# Exercise details:
An exact transcription of each entry below is required, without any pictures.

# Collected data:

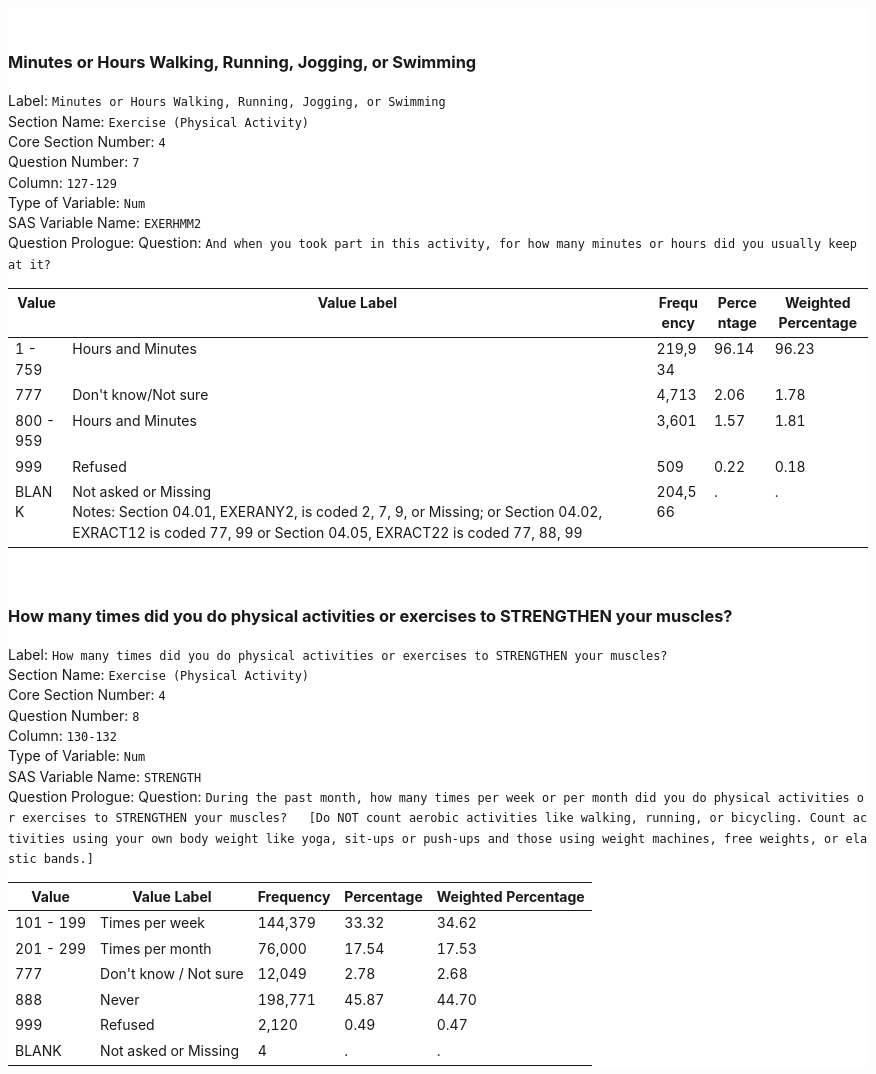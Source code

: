 <br>

### Minutes or Hours Walking, Running, Jogging, or Swimming

Label: `Minutes or Hours Walking, Running, Jogging, or Swimming`  
Section Name: `Exercise (Physical Activity)`  
Core Section Number: `4`  
Question Number: `7`  
Column: `127-129`  
Type of Variable: `Num`  
SAS Variable Name: `EXERHMM2`  
Question Prologue: 
Question: `And when you took part in this activity, for how many minutes or hours did you usually keep at it?`  

| Value | Value Label | Frequency | Percentage | Weighted Percentage |
| --- | --- | --- | --- | --- |
| 1 - 759 | Hours and Minutes | 219,934 | 96.14 | 96.23 |
| 777 | Don't know/Not sure | 4,713 | 2.06 | 1.78 |
| 800 - 959 | Hours and Minutes | 3,601 | 1.57 | 1.81 |
| 999 | Refused | 509 | 0.22 | 0.18 |
| BLANK | Not asked or Missing <br> Notes: Section 04.01, EXERANY2, is coded 2, 7, 9, or Missing; or Section 04.02, EXRACT12 is coded 77, 99 or Section 04.05, EXRACT22 is coded 77, 88, 99 | 204,566 | . | . |

<br>

### How many times did you do physical activities or exercises to STRENGTHEN your muscles?

Label: `How many times did you do physical activities or exercises to STRENGTHEN your muscles?`  
Section Name: `Exercise (Physical Activity)`  
Core Section Number: `4`  
Question Number: `8`  
Column: `130-132`  
Type of Variable: `Num`  
SAS Variable Name: `STRENGTH`  
Question Prologue: 
Question: `During the past month, how many times per week or per month did you do physical activities or exercises to STRENGTHEN your muscles?   [Do NOT count aerobic activities like walking, running, or bicycling. Count activities using your own body weight like yoga, sit-ups or push-ups and those using weight machines, free weights, or elastic bands.]`  

| Value | Value Label | Frequency | Percentage | Weighted Percentage |
| --- | --- | --- | --- | --- |
| 101 - 199 | Times per week | 144,379 | 33.32 | 34.62 |
| 201 - 299 | Times per month | 76,000 | 17.54 | 17.53 |
| 777 | Don't know / Not sure | 12,049 | 2.78 | 2.68 |
| 888 | Never | 198,771 | 45.87 | 44.70 |
| 999 | Refused | 2,120 | 0.49 | 0.47 |
| BLANK | Not asked or Missing | 4 | . | . |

# Exercise output:
Source code

: <br>

### Minutes or Hours Walking, Running, Jogging, or Swimming

Label: `Minutes or Hours Walking, Running, Jogging, or Swimming`  
Section Name: `Exercise (Physical Activity)`  
Core Section Number: `4`  
Question Number: `7`  
Column: `127-129`  
Type of Variable: `Num`  
SAS Variable Name: `EXERHMM2`  
Question Prologue: 
Question: `And when you took part in this activity, for how many minutes or hours did you usually keep at it?`  

| Value | Value Label | Frequency | Percentage | Weighted Percentage |
| --- | --- | --- | --- | --- |
| 1 - 759 | Hours and Minutes | 219,934 | 96.14 | 96.23 |
| 777 | Don't know/Not sure | 4,713 | 2.06 | 1.78 |
| 800 - 959 | Hours and Minutes | 3,601 | 1.57 | 1.81 |
| 999 | Refused | 509 | 0.22 | 0.18 |
| BLANK | Not asked or Missing <br> Notes: Section 04.01, EXERANY2, is coded 2, 7, 9, or Missing; or Section 04.02, EXRACT12 is coded 77, 99 or Section 04.05, EXRACT22 is coded 77, 88, 99 | 204,566 | . | . |

<br>

### How many times did you do physical activities or exercises to STRENGTHEN your muscles?

Label: `How many times did you do physical activities or exercises to STRENGTHEN your muscles?`  
Section Name: `Exercise (Physical Activity)`  
Core Section Number: `4`  
Question Number: `8`  
Column: `130-132`  
Type of Variable: `Num`  
SAS Variable Name: `STRENGTH`  
Question Prologue: 
Question: `During the past month, how many times per week or per month did you do physical activities or exercises to STRENGTHEN your muscles?   [Do NOT count aerobic activities like walking, running, or bicycling. Count activities using your own body weight like yoga, sit-ups or push-ups and those using weight machines, free weights, or elastic bands.]`  

| Value | Value Label | Frequency | Percentage | Weighted Percentage |
| --- | --- | --- | --- | --- |
| 101 - 199 | Times per week | 144,379 | 33.32 | 34.62 |
| 201 - 299 | Times per month | 76,000 | 17.54 | 17.53 |
| 777 | Don't know / Not sure | 12,049 | 2.78 | 2.68 |
| 888 | Never | 198,771 | 45.87 | 44.70 |
| 999 | Refused | 2,120 | 0.49 | 0.47 |
| BLANK | Not asked or Missing | 4 | . | . |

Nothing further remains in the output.